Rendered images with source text

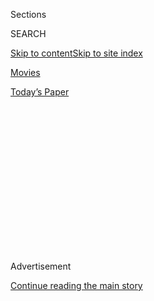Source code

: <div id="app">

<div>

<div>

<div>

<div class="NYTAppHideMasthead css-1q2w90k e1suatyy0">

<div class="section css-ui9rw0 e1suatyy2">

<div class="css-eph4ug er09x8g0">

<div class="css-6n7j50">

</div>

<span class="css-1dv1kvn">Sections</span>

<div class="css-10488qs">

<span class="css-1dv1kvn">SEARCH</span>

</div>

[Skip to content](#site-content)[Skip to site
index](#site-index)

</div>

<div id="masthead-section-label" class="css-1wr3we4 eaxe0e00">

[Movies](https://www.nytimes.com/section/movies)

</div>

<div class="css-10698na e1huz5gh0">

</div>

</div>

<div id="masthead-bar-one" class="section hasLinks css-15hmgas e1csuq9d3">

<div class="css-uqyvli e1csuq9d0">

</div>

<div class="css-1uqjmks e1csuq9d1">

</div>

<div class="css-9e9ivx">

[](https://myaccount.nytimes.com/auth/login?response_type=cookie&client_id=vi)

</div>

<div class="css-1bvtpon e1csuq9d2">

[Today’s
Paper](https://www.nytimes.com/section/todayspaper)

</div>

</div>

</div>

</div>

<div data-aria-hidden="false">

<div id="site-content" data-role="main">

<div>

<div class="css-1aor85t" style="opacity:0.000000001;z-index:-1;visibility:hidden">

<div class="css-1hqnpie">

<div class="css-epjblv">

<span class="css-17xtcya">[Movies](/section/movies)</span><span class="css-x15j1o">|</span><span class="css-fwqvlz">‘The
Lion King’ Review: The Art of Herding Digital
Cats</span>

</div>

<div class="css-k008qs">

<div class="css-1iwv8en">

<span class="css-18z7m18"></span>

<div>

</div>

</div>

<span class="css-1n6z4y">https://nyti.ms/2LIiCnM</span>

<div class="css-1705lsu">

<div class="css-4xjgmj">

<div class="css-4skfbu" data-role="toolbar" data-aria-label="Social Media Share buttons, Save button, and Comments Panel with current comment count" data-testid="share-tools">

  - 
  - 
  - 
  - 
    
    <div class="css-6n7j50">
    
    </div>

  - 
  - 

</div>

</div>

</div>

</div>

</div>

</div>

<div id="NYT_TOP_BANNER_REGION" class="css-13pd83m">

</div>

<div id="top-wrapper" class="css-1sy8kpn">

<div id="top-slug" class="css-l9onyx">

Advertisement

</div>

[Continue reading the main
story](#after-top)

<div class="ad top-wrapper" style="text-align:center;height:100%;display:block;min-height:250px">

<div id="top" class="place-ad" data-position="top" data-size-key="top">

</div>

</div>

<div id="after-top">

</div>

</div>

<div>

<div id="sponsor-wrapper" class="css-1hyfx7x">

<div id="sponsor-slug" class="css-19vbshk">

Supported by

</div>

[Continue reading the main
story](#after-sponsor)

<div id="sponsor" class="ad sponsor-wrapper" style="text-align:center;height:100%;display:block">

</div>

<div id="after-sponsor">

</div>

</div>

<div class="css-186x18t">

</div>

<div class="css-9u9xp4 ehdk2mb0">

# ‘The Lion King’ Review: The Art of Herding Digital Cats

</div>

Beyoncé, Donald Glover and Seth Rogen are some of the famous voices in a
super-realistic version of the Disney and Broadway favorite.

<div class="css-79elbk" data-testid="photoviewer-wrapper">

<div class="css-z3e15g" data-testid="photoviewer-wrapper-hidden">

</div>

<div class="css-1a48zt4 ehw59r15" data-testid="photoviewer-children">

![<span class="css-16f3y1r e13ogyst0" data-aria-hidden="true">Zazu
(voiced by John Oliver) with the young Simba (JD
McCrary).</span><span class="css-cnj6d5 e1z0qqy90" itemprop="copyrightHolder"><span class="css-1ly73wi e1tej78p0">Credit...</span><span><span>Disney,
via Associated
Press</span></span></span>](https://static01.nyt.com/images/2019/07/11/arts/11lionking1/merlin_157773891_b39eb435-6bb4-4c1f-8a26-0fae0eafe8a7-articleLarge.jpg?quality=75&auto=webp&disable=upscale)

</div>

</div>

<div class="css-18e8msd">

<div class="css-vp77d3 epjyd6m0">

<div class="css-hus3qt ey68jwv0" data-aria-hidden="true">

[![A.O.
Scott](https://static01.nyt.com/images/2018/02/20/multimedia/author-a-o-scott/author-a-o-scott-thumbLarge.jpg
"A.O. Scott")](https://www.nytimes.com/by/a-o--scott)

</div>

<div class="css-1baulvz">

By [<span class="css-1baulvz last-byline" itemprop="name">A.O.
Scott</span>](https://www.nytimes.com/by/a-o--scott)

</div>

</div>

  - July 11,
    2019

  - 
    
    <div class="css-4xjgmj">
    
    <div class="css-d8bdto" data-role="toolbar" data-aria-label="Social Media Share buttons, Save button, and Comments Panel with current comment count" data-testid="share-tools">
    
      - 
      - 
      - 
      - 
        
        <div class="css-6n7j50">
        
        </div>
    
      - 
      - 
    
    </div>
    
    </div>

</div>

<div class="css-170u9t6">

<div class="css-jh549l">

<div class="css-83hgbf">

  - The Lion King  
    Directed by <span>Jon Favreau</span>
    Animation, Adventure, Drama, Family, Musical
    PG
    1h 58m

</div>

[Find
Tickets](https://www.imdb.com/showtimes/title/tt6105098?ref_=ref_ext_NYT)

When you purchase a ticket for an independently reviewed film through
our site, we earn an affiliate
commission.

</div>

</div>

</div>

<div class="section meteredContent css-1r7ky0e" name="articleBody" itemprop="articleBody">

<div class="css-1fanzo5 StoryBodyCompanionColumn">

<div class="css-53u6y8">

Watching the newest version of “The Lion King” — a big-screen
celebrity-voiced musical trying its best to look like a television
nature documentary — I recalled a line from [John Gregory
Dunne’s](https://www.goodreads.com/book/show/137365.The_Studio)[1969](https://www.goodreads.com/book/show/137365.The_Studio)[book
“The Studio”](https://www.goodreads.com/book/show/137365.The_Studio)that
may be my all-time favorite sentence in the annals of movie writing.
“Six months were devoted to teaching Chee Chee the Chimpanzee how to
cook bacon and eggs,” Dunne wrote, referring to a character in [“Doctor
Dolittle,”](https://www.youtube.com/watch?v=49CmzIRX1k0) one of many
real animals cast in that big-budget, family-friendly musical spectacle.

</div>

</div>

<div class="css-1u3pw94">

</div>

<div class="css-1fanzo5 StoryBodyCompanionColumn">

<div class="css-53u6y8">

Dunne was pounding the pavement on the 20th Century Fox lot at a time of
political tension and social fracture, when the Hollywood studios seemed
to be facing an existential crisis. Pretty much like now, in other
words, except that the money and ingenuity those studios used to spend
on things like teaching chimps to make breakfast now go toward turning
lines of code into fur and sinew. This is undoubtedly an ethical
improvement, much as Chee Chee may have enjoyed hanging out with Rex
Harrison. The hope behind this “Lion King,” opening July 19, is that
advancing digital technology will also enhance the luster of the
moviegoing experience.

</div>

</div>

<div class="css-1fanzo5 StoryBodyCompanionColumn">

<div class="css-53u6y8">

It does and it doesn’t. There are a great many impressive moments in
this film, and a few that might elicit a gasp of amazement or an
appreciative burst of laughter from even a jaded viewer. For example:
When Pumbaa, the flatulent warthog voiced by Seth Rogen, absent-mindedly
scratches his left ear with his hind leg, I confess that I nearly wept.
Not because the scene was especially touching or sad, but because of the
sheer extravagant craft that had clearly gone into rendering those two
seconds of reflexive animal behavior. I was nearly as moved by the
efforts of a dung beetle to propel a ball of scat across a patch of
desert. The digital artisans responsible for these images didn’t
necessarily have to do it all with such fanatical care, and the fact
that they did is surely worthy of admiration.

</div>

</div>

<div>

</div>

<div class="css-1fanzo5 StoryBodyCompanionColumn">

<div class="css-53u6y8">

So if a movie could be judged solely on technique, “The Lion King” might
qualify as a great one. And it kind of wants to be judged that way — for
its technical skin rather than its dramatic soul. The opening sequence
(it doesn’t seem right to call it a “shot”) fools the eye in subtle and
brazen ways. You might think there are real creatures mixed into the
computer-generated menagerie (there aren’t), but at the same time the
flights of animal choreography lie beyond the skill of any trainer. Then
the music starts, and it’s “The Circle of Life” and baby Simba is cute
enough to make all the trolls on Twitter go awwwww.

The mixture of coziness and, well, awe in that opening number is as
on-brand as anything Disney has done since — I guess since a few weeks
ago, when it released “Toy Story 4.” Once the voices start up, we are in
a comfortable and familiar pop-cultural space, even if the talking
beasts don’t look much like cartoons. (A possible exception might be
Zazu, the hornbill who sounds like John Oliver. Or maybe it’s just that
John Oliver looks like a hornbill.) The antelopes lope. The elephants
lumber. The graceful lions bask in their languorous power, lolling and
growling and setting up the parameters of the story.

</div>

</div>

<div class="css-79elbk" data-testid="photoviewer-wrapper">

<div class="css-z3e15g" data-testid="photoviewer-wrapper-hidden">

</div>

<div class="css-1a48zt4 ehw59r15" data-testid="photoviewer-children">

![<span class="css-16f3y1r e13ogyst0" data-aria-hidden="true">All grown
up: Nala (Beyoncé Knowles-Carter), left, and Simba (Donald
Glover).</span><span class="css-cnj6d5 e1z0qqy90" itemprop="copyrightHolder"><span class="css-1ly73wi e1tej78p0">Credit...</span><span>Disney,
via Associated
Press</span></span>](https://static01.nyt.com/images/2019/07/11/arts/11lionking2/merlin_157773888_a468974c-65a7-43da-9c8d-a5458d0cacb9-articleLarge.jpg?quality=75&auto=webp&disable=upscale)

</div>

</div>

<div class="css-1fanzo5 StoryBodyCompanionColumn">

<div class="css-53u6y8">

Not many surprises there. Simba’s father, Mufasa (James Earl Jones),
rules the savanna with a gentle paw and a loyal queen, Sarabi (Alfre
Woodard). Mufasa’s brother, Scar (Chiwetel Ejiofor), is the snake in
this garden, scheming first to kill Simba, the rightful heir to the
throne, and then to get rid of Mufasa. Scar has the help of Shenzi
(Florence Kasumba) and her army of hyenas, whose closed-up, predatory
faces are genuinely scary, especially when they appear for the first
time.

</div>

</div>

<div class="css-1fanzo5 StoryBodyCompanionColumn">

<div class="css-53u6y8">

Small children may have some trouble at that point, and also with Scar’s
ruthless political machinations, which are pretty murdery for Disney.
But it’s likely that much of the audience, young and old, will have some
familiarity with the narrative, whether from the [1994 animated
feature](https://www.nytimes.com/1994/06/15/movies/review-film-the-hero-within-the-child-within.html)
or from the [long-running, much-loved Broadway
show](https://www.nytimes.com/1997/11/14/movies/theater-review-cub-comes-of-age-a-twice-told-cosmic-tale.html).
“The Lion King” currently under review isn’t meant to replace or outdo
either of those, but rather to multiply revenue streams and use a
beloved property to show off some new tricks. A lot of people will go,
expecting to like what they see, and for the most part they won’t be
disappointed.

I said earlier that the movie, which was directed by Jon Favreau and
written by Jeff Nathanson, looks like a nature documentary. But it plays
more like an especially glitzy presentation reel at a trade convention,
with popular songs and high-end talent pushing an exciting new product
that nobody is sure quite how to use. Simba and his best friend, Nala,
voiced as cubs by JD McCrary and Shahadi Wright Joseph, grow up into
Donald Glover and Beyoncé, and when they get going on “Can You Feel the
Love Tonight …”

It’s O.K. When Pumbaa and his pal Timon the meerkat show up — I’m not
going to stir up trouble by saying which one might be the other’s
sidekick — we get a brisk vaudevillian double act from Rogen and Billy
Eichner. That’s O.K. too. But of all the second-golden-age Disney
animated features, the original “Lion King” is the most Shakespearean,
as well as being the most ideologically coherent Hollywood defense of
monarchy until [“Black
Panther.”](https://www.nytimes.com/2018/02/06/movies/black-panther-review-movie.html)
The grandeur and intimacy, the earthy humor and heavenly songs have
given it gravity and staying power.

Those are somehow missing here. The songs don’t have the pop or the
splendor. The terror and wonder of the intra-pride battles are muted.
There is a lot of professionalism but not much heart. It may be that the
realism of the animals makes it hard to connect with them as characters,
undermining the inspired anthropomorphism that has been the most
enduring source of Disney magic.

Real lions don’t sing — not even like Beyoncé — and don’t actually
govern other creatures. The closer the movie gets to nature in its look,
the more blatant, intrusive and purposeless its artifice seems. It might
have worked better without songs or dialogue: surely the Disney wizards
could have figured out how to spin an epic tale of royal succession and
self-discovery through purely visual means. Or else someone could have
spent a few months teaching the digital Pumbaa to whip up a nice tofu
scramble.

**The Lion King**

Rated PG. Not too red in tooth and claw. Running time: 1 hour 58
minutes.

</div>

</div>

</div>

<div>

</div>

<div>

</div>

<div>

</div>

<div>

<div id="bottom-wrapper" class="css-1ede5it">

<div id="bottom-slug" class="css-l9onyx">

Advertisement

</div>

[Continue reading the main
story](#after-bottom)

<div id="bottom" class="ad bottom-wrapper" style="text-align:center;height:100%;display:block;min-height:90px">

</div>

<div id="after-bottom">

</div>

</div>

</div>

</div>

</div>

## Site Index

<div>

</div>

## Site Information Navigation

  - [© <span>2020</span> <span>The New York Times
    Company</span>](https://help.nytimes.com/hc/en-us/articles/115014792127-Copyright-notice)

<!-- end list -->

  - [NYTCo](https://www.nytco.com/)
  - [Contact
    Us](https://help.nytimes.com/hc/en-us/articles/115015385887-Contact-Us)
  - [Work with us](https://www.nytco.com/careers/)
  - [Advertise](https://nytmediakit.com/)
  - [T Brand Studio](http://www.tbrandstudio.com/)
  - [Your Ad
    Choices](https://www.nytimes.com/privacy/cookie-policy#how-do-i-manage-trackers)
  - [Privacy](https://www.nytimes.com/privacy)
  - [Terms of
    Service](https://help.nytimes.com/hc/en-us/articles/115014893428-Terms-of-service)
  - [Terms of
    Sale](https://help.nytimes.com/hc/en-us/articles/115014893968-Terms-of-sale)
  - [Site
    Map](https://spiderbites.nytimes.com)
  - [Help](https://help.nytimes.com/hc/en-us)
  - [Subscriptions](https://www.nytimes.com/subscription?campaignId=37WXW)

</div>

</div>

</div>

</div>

**Task directions**.
Would you copy out exactly the lines above that start at the one containing "- [Work with" and end at the one containing "- [Help](https://help.nytimes.com/hc/en-us)", inclusive?

**Finished task**.
  - [Work with us](https://www.nytco.com/careers/)
  - [Advertise](https://nytmediakit.com/)
  - [T Brand Studio](http://www.tbrandstudio.com/)
  - [Your Ad
    Choices](https://www.nytimes.com/privacy/cookie-policy#how-do-i-manage-trackers)
  - [Privacy](https://www.nytimes.com/privacy)
  - [Terms of
    Service](https://help.nytimes.com/hc/en-us/articles/115014893428-Terms-of-service)
  - [Terms of
    Sale](https://help.nytimes.com/hc/en-us/articles/115014893968-Terms-of-sale)
  - [Site
    Map](https://spiderbites.nytimes.com)
  - [Help](https://help.nytimes.com/hc/en-us)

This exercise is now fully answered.